Krek´de ´Iska´

“Aynı şeyleri seven insanlar birbirlerini de severler” demişti bir keresinde. Daha sevgili olmamıştık...

Erdoğan MİTRANİ Sanat
5 Haziran 2013 Çarşamba

Berkun Oya’nın, Ali Atay ile kurduğu ve 2010 yılının aralık ayından beri çalışmalarını Santralistanbul içerisinde sürdürmekte olan Krek Tiyatro Topluluğu’nu İstanbul seyircisi artık çok iyi biliyor. Tiyatromuzdaki az sayıda genç kuşak ‘auteur-yönetmen’den biri olan Berkun Oya, on parmağında on marifet bir sanatçı. Çoğunun yönetmenliğini, dekor ve kostüm tasarımını yaptığı bol ödüllü on üç oyun yazmış, tiyatro ve sinemada oyunculuk yapmış, yazıp yönettiği, kurgusunu yaptığı “İyi Seneler Londra” filmi ona 2008 Uluslararası Strasbourg Film Festivali’nde en iyi yönetmen ödülü getirmiş. Kuruluşundan beri genel direktörlüğünü sürdürdüğü Krek’de hep kendi yazdığı oyunları sahnelemiş, bunların hepsi de kapalı gişe oynamış.

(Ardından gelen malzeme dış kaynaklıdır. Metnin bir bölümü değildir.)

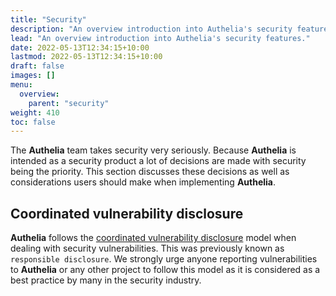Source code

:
 ```yaml
---
title: "Security"
description: "An overview introduction into Authelia's security features."
lead: "An overview introduction into Authelia's security features."
date: 2022-05-13T12:34:15+10:00
lastmod: 2022-05-13T12:34:15+10:00
draft: false
images: []
menu:
  overview:
    parent: "security"
weight: 410
toc: false
---
```


The **Authelia** team takes security very seriously. Because **Authelia** is intended as a security product a lot of
decisions are made with security being the priority. This section discusses these decisions as well as considerations
users should make when implementing **Authelia**.

## Coordinated vulnerability disclosure

**Authelia** follows the [coordinated vulnerability disclosure](https://en.wikipedia.org/wiki/Coordinated_vulnerability_disclosure)
model when dealing with security vulnerabilities. This was previously known as `responsible disclosure`. We strongly
urge anyone reporting vulnerabilities to **Authelia** or any other project to follow this model as it is considered
as a best practice by many in the security industry.
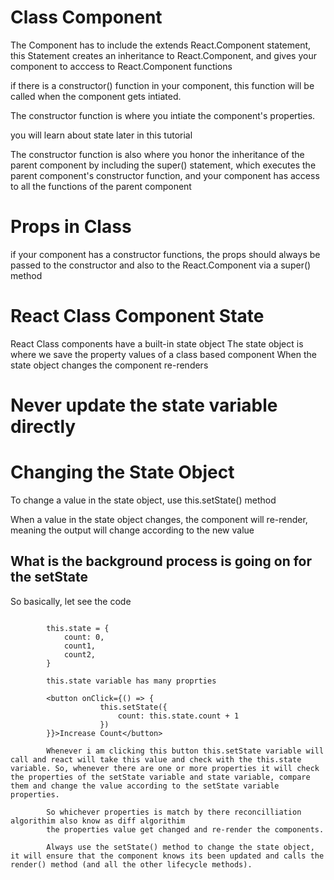 # Class Component


The Component has to include the extends React.Component
statement, this Statement creates an inheritance to React.Component,
and gives your component to acccess to React.Component functions


if there is a constructor() function in your component, this function will be called 
when the component gets intiated.

The constructor function is where you intiate the component's properties.

you will learn about state later in this tutorial

The constructor function is also where you honor the inheritance of the parent component by
including the super() statement, which executes the parent component's constructor function,
and your component has access to all the functions of the parent component


# Props in Class 

if your component  has a constructor functions, the props should always be passed to the constructor 
and also to the React.Component via a super() method 

# React Class Component State

React Class components have a built-in state object
The state object is where we save the property values of a class based component
When the state object changes the component re-renders

# Never update the state variable directly

# Changing the State Object

To change a value in the state object, use this.setState() method

When a value in the state object changes, the component will re-render, meaning the output will change 
according to the new value

## What is the background process is going on for the setState

So basically, let see the code

```
 
        this.state = {
            count: 0,
            count1,
            count2,
        }

        this.state variable has many proprties

        <button onClick={() => {
                    this.setState({
                        count: this.state.count + 1
                    })
        }}>Increase Count</button>

        Whenever i am clicking this button this.setState variable will call and react will take this value and check with the this.state variable. So, whenever there are one or more properties it will check the properties of the setState variable and state variable, compare them and change the value according to the setState variable properties.

        So whichever properties is match by there reconcilliation algorithim also know as diff algorithim
        the properties value get changed and re-render the components.

        Always use the setState() method to change the state object, it will ensure that the component knows its been updated and calls the render() method (and all the other lifecycle methods).

```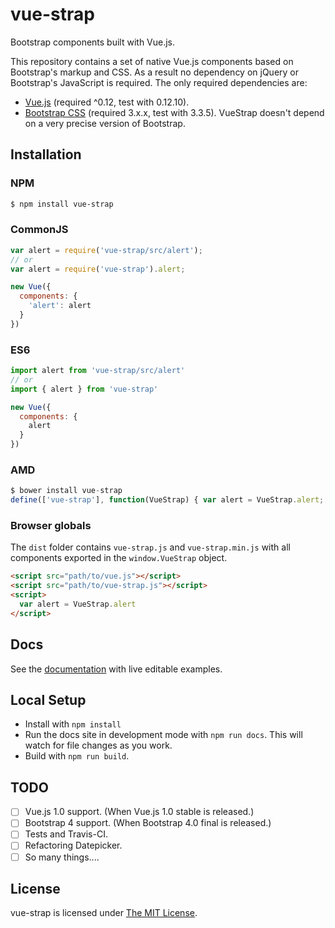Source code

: # vue-strap
Bootstrap components built with Vue.js.

This repository contains a set of native Vue.js components based on Bootstrap's markup and CSS. As a result no dependency on jQuery or Bootstrap's JavaScript is required. The only required dependencies are:

* [Vue.js](http://vuejs.org/) (required ^0.12, test with 0.12.10).
* [Bootstrap CSS](http://getbootstrap.com/) (required 3.x.x, test with 3.3.5). VueStrap doesn't depend on a very precise version of Bootstrap.

## Installation

### NPM

```bash
$ npm install vue-strap
```

### CommonJS
```js
var alert = require('vue-strap/src/alert');
// or
var alert = require('vue-strap').alert;

new Vue({
  components: {
    'alert': alert
  }
})
```

### ES6
```js
import alert from 'vue-strap/src/alert'
// or
import { alert } from 'vue-strap'

new Vue({
  components: {
    alert
  }
})
```

### AMD
```js
$ bower install vue-strap
define(['vue-strap'], function(VueStrap) { var alert = VueStrap.alert; ... });
```

### Browser globals
The `dist` folder contains `vue-strap.js` and `vue-strap.min.js` with all components exported in the <code>window.VueStrap</code> object.

```html
<script src="path/to/vue.js"></script>
<script src="path/to/vue-strap.js"></script>
<script>
  var alert = VueStrap.alert
</script>
```

## Docs
See the [documentation](http://yuche.github.io/vue-strap/) with live editable examples.

## Local Setup
* Install with `npm install`
* Run the docs site in development mode with `npm run docs`. This will watch for file changes as you work.
* Build with `npm run build`.

## TODO
- [ ] Vue.js 1.0 support. (When Vue.js 1.0 stable is released.)
- [ ] Bootstrap 4 support. (When Bootstrap 4.0 final is released.)
- [ ] Tests and Travis-CI.
- [ ] Refactoring Datepicker.
- [ ] So many things....

## License
vue-strap is licensed under [The MIT License](LICENSE).

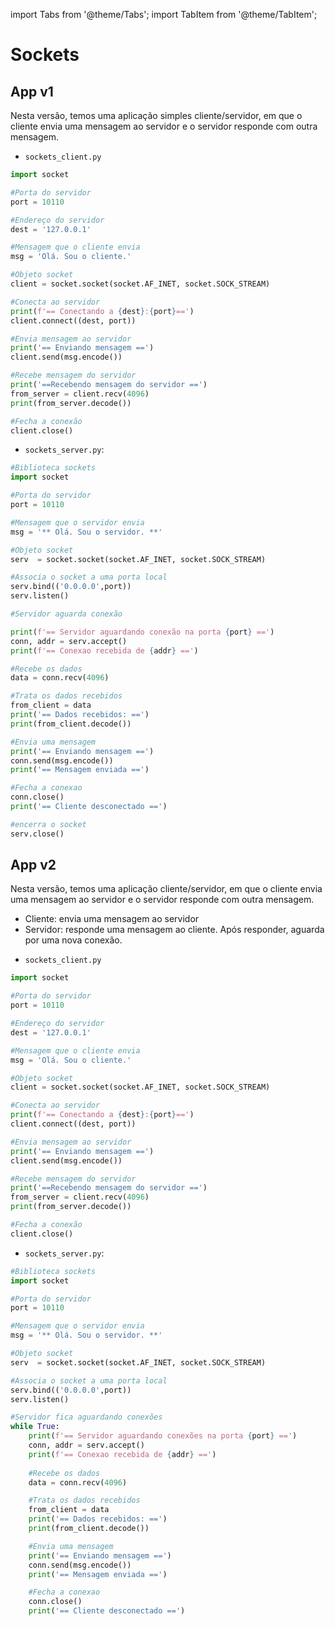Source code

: import Tabs from '@theme/Tabs';
import TabItem from '@theme/TabItem';

# Sockets

## App v1

Nesta versão, temos uma aplicação simples cliente/servidor, em que o cliente envia uma mensagem ao servidor e o servidor responde com outra mensagem.

<Tabs groupId='language'>
<TabItem value="python" label="Python">

<Tabs groupId='cliente-servidor'>
<TabItem value="cliente" label="Cliente">

- `sockets_client.py`

```python
import socket

#Porta do servidor
port = 10110

#Endereço do servidor
dest = '127.0.0.1'

#Mensagem que o cliente envia
msg = 'Olá. Sou o cliente.'

#Objeto socket
client = socket.socket(socket.AF_INET, socket.SOCK_STREAM)

#Conecta ao servidor
print(f'== Conectando a {dest}:{port}==')
client.connect((dest, port))

#Envia mensagem ao servidor
print('== Enviando mensagem ==')
client.send(msg.encode())

#Recebe mensagem do servidor
print('==Recebendo mensagem do servidor ==')
from_server = client.recv(4096)
print(from_server.decode())

#Fecha a conexão
client.close()
```

</TabItem>
<TabItem value="servidor" label="Servidor">

- `sockets_server.py`:

```python
#Biblioteca sockets
import socket

#Porta do servidor
port = 10110

#Mensagem que o servidor envia
msg = '** Olá. Sou o servidor. **'

#Objeto socket
serv  = socket.socket(socket.AF_INET, socket.SOCK_STREAM)

#Associa o socket a uma porta local
serv.bind(('0.0.0.0',port))
serv.listen()

#Servidor aguarda conexão

print(f'== Servidor aguardando conexão na porta {port} ==')
conn, addr = serv.accept()
print(f'== Conexao recebida de {addr} ==')

#Recebe os dados
data = conn.recv(4096)

#Trata os dados recebidos
from_client = data
print('== Dados recebidos: ==')
print(from_client.decode())

#Envia uma mensagem
print('== Enviando mensagem ==')
conn.send(msg.encode())
print('== Mensagem enviada ==')

#Fecha a conexao
conn.close()
print('== Cliente desconectado ==')

#encerra o socket
serv.close()
```

</TabItem>
</Tabs>
</TabItem>

</Tabs>


## App v2

Nesta versão, temos uma aplicação cliente/servidor, em que o cliente envia uma mensagem ao servidor e o servidor responde com outra mensagem. 
- Cliente: envia uma mensagem ao servidor
- Servidor: responde uma mensagem ao cliente. Após responder, aguarda por uma nova conexão.

<Tabs groupId='language'>
<TabItem value="python" label="Python">

<Tabs groupId='cliente-servidor'>
<TabItem value="cliente" label="Cliente">

- `sockets_client.py`

```python
import socket

#Porta do servidor
port = 10110

#Endereço do servidor
dest = '127.0.0.1'

#Mensagem que o cliente envia
msg = 'Olá. Sou o cliente.'

#Objeto socket
client = socket.socket(socket.AF_INET, socket.SOCK_STREAM)

#Conecta ao servidor
print(f'== Conectando a {dest}:{port}==')
client.connect((dest, port))

#Envia mensagem ao servidor
print('== Enviando mensagem ==')
client.send(msg.encode())

#Recebe mensagem do servidor
print('==Recebendo mensagem do servidor ==')
from_server = client.recv(4096)
print(from_server.decode())

#Fecha a conexão
client.close()
```

</TabItem>
<TabItem value="servidor" label="Servidor">

- `sockets_server.py`:

```python
#Biblioteca sockets
import socket

#Porta do servidor
port = 10110

#Mensagem que o servidor envia
msg = '** Olá. Sou o servidor. **'

#Objeto socket
serv  = socket.socket(socket.AF_INET, socket.SOCK_STREAM)

#Associa o socket a uma porta local
serv.bind(('0.0.0.0',port))
serv.listen()

#Servidor fica aguardando conexões
while True:
    print(f'== Servidor aguardando conexões na porta {port} ==')
    conn, addr = serv.accept()
    print(f'== Conexao recebida de {addr} ==')
 
    #Recebe os dados
    data = conn.recv(4096)

    #Trata os dados recebidos
    from_client = data
    print('== Dados recebidos: ==')
    print(from_client.decode())

    #Envia uma mensagem
    print('== Enviando mensagem ==')
    conn.send(msg.encode())
    print('== Mensagem enviada ==')

    #Fecha a conexao
    conn.close()
    print('== Cliente desconectado ==')
```

</TabItem>
</Tabs>
</TabItem>

</Tabs>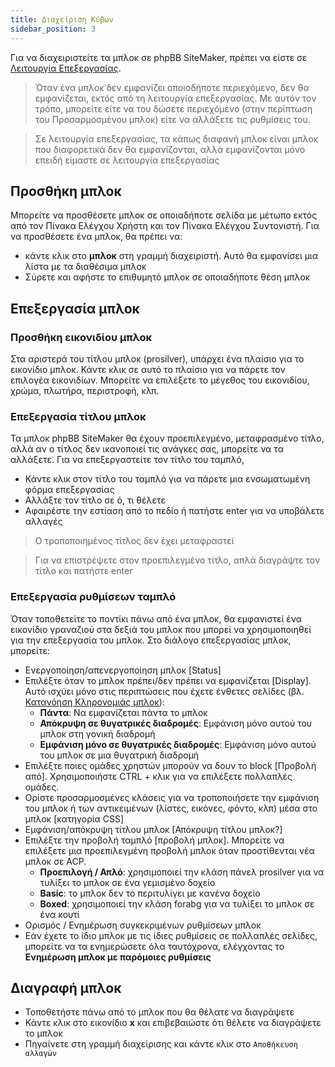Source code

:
 ```yaml
---
title: Διαχείριση Κύβων
sidebar_position: 3
---
```


Για να διαχειριστείτε τα μπλοκ σε phpBB SiteMaker, πρέπει να είστε σε [Λειτουργία Επεξεργασίας](./overview#edit-mode).

> Όταν ένα μπλοκ δεν εμφανίζει οποιοδήποτε περιεχόμενο, δεν θα εμφανίζεται, εκτός από τη λειτουργία επεξεργασίας. Με αυτόν τον τρόπο, μπορείτε είτε να του δώσετε περιεχόμενο (στην περίπτωση του Προσαρμοσμένου μπλοκ) είτε να αλλάξετε τις ρυθμίσεις του.

> Σε λειτουργία επεξεργασίας, τα κάπως διαφανή μπλοκ είναι μπλοκ που διαφορετικά δεν θα εμφανίζονται, αλλά εμφανίζονται μόνο επειδή είμαστε σε λειτουργία επεξεργασίας

## Προσθήκη μπλοκ
Μπορείτε να προσθέσετε μπλοκ σε οποιαδήποτε σελίδα με μέτωπο εκτός από τον Πίνακα Ελέγχου Χρήστη και τον Πίνακα Ελέγχου Συντονιστή. Για να προσθέσετε ένα μπλοκ, θα πρέπει να:
* κάντε κλικ στο **μπλοκ** στη γραμμή διαχειριστή. Αυτό θα εμφανίσει μια λίστα με τα διαθέσιμα μπλοκ
* Σύρετε και αφήστε το επιθυμητό μπλοκ σε οποιαδήποτε θέση μπλοκ

## Επεξεργασία μπλοκ
### Προσθήκη εικονιδίου μπλοκ
Στα αριστερά του τίτλου μπλοκ (prosilver), υπάρχει ένα πλαίσιο για το εικονίδιο μπλοκ. Κάντε κλικ σε αυτό το πλαίσιο για να πάρετε τον επιλογέα εικονιδίων. Μπορείτε να επιλέξετε το μέγεθος του εικονιδίου, χρώμα, πλωτήρα, περιστροφή, κλπ.

### Επεξεργασία τίτλου μπλοκ
Τα μπλοκ phpBB SiteMaker θα έχουν προεπιλεγμένο, μεταφρασμένο τίτλο, αλλά αν ο τίτλος δεν ικανοποιεί τις ανάγκες σας, μπορείτε να τα αλλάξετε. Για να επεξεργαστείτε τον τίτλο του ταμπλό,
* Κάντε κλικ στον τίτλο του ταμπλό για να πάρετε μια ενσωματωμένη φόρμα επεξεργασίας
* Αλλάξτε τον τίτλο σε ό, τι θέλετε
* Αφαιρέστε την εστίαση από το πεδίο ή πατήστε enter για να υποβάλετε αλλαγές

> Ο τροποποιημένος τίτλος δεν έχει μεταφραστεί

> Για να επιστρέψετε στον προεπιλεγμένο τίτλο, απλά διαγράψτε τον τίτλο και πατήστε enter

### Επεξεργασία ρυθμίσεων ταμπλό
Όταν τοποθετείτε το ποντίκι πάνω από ένα μπλοκ, θα εμφανιστεί ένα εικονίδιο γραναζιού στα δεξιά του μπλοκ που μπορεί να χρησιμοποιηθεί για την επεξεργασία του μπλοκ. Στο διάλογο επεξεργασίας μπλοκ, μπορείτε:
- Ενεργοποίηση/απενεργοποίηση μπλοκ [Status]
- Επιλέξτε όταν το μπλοκ πρέπει/δεν πρέπει να εμφανίζεται [Display]. Αυτό ισχύει μόνο στις περιπτώσεις που έχετε ένθετες σελίδες (βλ. [Κατανόηση Κληρονομιάς μπλοκ](/docs/user/site/block-inheritance)):
    - **Πάντα**: Να εμφανίζεται πάντα το μπλοκ
    - **Απόκρυψη σε θυγατρικές διαδρομές**: Εμφάνιση μόνο αυτού του μπλοκ στη γονική διαδρομή
    - **Εμφάνιση μόνο σε θυγατρικές διαδρομές**: Εμφάνιση μόνο αυτού του μπλοκ σε μια θυγατρική διαδρομή
- Επιλέξτε ποιες ομάδες χρηστών μπορούν να δουν το block [Προβολή από]. Χρησιμοποιήστε CTRL + κλικ για να επιλέξετε πολλαπλές ομάδες.
- Ορίστε προσαρμοσμένες κλάσεις για να τροποποιήσετε την εμφάνιση του μπλοκ ή των αντικειμένων (λίστες, εικόνες, φόντο, κλπ) μέσα στο μπλοκ [κατηγορία CSS]
- Εμφάνιση/απόκρυψη τίτλου μπλοκ [Απόκρυψη τίτλου μπλοκ?]
- Επιλέξτε την προβολή ταμπλό [προβολή μπλοκ]. Μπορείτε να επιλέξετε μια προεπιλεγμένη προβολή μπλοκ όταν προστίθενται νέα μπλοκ σε ACP.
    - **Προεπιλογή / Απλό**: χρησιμοποιεί την κλάση πάνελ prosilver για να τυλίξει το μπλοκ σε ένα γεμισμένο δοχείο
    - **Basic**: το μπλοκ δεν το περιτυλίγει με κανένα δοχείο
    - **Boxed**: χρησιμοποιεί την κλάση forabg για να τυλίξει το μπλοκ σε ένα κουτί
- Ορισμός / Ενημέρωση συγκεκριμένων ρυθμίσεων μπλοκ
- Εάν έχετε το ίδιο μπλοκ με τις ίδιες ρυθμίσεις σε πολλαπλές σελίδες, μπορείτε να τα ενημερώσετε όλα ταυτόχρονα, ελέγχοντας το **Ενημέρωση μπλοκ με παρόμοιες ρυθμίσεις**

## Διαγραφή μπλοκ
- Τοποθετήστε πάνω από το μπλοκ που θα θέλατε να διαγράψετε
- Κάντε κλικ στο εικονίδιο **x** και επιβεβαιώστε ότι θέλετε να διαγράψετε το μπλοκ
- Πηγαίνετε στη γραμμή διαχείρισης και κάντε κλικ στο `Αποθήκευση αλλαγών`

Neden sadece kendi yazdıkları?  Oyunlarını izlemiş ve Radikal’deki –ne yazık ki artık ara verdiği– düz yazılarını okumuş olanlar, bunun kendini beğenmişlik ya da burnu büyüklükle alâkası olmadığının farkındadırlar. Berkun Oya her şeyden önce tiyatroyu da çok iyi bilen, çok da iyi bir yazar; neredeyse “olaysız” bir öyküyü, tempoyu hiç düşürmeden 160 dakika boyunca, üstelik ilk bölümün ortasına 20 dakikalık bir “tirad” koymaktan çekinmeyerek soluk soluğa izletebilen,  “Babamın Cesetleri”nin birinci perdesinin ya da “Güzel Şeyler Bizim Tarafta”nın finalindeki gibi unutulmaz replikler yazabilen birinin, başkalarının yazdıklarını zor beğenmesi doğaldır. Buna karşın genç bir yazarın, Fuat Mete’nin, bitirme projesi olarak hazırladığı metinden etkilendiğinde, tereddüt etmeden Krek’de sahnelemeye karar vermiş. Böylece Berkun Oya ilk kez profesyonel olarak kendi yazmadığı bir oyunu yönetmiş.

 

Iskalanmış yaşamlar

Iska’da altı kişi, askere giden bir yakınlarının ardından neler hissettiklerini anlatıyorlar. Kimi anası, kimi babası, kimi ablası, kimi abisi, kimi sevgilisi, kimi de karısı. Özlemler, “ölmesin” diye edilen dualar, “ya ölürse” korkuları,  bitmez tükenmez bekleyişler... Onarılamayacak yaralar alanların, acılarını hiç bir zaman gömemeyecek olanların ıska’lanmış yaşamları bunlar. Fuat Mete, otuz yıldır sürmekte olan savaşın ardından, henüz barış süreci başlamadan önce yazılmış ve sahnelenmeye başlamış olan oyununda bağlayıcı unsur olarak kullandığı askerlik sorununu da aşarak, geride kalanların öykülerine ve onların geçmişleriyle hesaplaşmalarına odaklanıyor.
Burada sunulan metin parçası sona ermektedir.